Currently, I am a college student whom is always stressed and, honestly, so depressed that I feel so sorry for myself and convince myself it will never get better. I am five years into my chronic on and off pain and still stay active physically. I went the route of not doing much exercise and ended up feeling worse mentally, physically, and even emotionally; I have been working out almost everyday doing lower back exercises and semi body building training solely for the fact that it is one of my passions as it is a place for me to reflect and find peace in my life. I feel like this peace has been taken from me as I am always having to worry about if I slip up at any moment my disc will protrude even further into my nerve column.
The pain I feel at this moment is on and off, currently on. My everyday movements are hindered by tightness in my lower back, hips, and legs. I also cannot feel a certain nerve down my leg that leads to my last two toes on my left foot, as stated earlier. I am tired of waking up in the morning and making it such a process of slow and developing pain while it takes me at least two hours into my day of moving to get to class and remain sedentary only to stand up at the end of a lab and sort of hit a restart button on my back, my mood and my mental health.
My question is: What can I expect from a microdiscectomy?
My core and lower back muscles are strong and flexible, I just cannot extend my back because I feel the vertebrae flare up in pain if I go back even just 15*.
I have such a wave of anxiety flow through me when I think of being worked on in my lower back region due to the botched epidural injection that, to this day, haunts me from how much pain I was in.

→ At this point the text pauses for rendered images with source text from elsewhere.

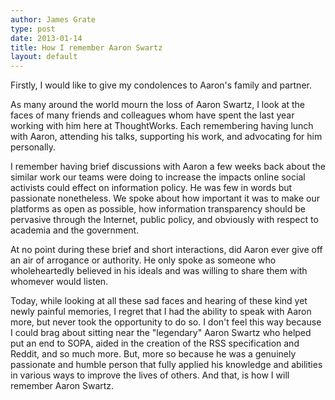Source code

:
 ```yaml
---
author: James Grate
type: post
date: 2013-01-14
title: How I remember Aaron Swartz
layout: default
---
```

Firstly, I would like to give my condolences to Aaron's family and partner.

As many around the world mourn the loss of Aaron Swartz, I look at the faces of many friends and colleagues whom have spent the last year working with him here at ThoughtWorks. Each remembering having lunch with Aaron, attending his talks, supporting his work, and advocating for him personally.

I remember having brief discussions with Aaron a few weeks back about the similar work our teams were doing to increase the impacts online social activists could effect on information policy. He was few in words but passionate nonetheless. We spoke about how important it was to make our platforms as open as possible, how information transparency should be pervasive through the Internet, public policy, and obviously with respect to academia and the government.

At no point during these brief and short interactions, did Aaron ever give off an air of arrogance or authority. He only spoke as someone who wholeheartedly believed in his ideals and was willing to share them with whomever would listen.

Today, while looking at all these sad faces and hearing of these kind yet newly painful memories, I regret that I had the ability to speak with Aaron more, but never took the opportunity to do so. I don't feel this way because I could brag about sitting near the "legendary" Aaron Swartz who helped put an end to SOPA, aided in the creation of the RSS specification and Reddit, and so much more. But, more so because he was a genuinely passionate and humble person that fully applied his knowledge and abilities in various ways to improve the lives of others. And that, is how I will remember Aaron Swartz.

I would love opinions because I am at wits end going through this cycle of pain and depression that I can tell is straining my relationship with my friends and family, I am a very happy person but sometimes this pain summons such a form of depression that just consumes me. So any advice at all, personal anecdotes or advice or support into a decision will help me so much with this. Knowing people who are suffering from the same condition that haunts me gives me some comfort because being twenty years old I only know a handful of people who suffer from this.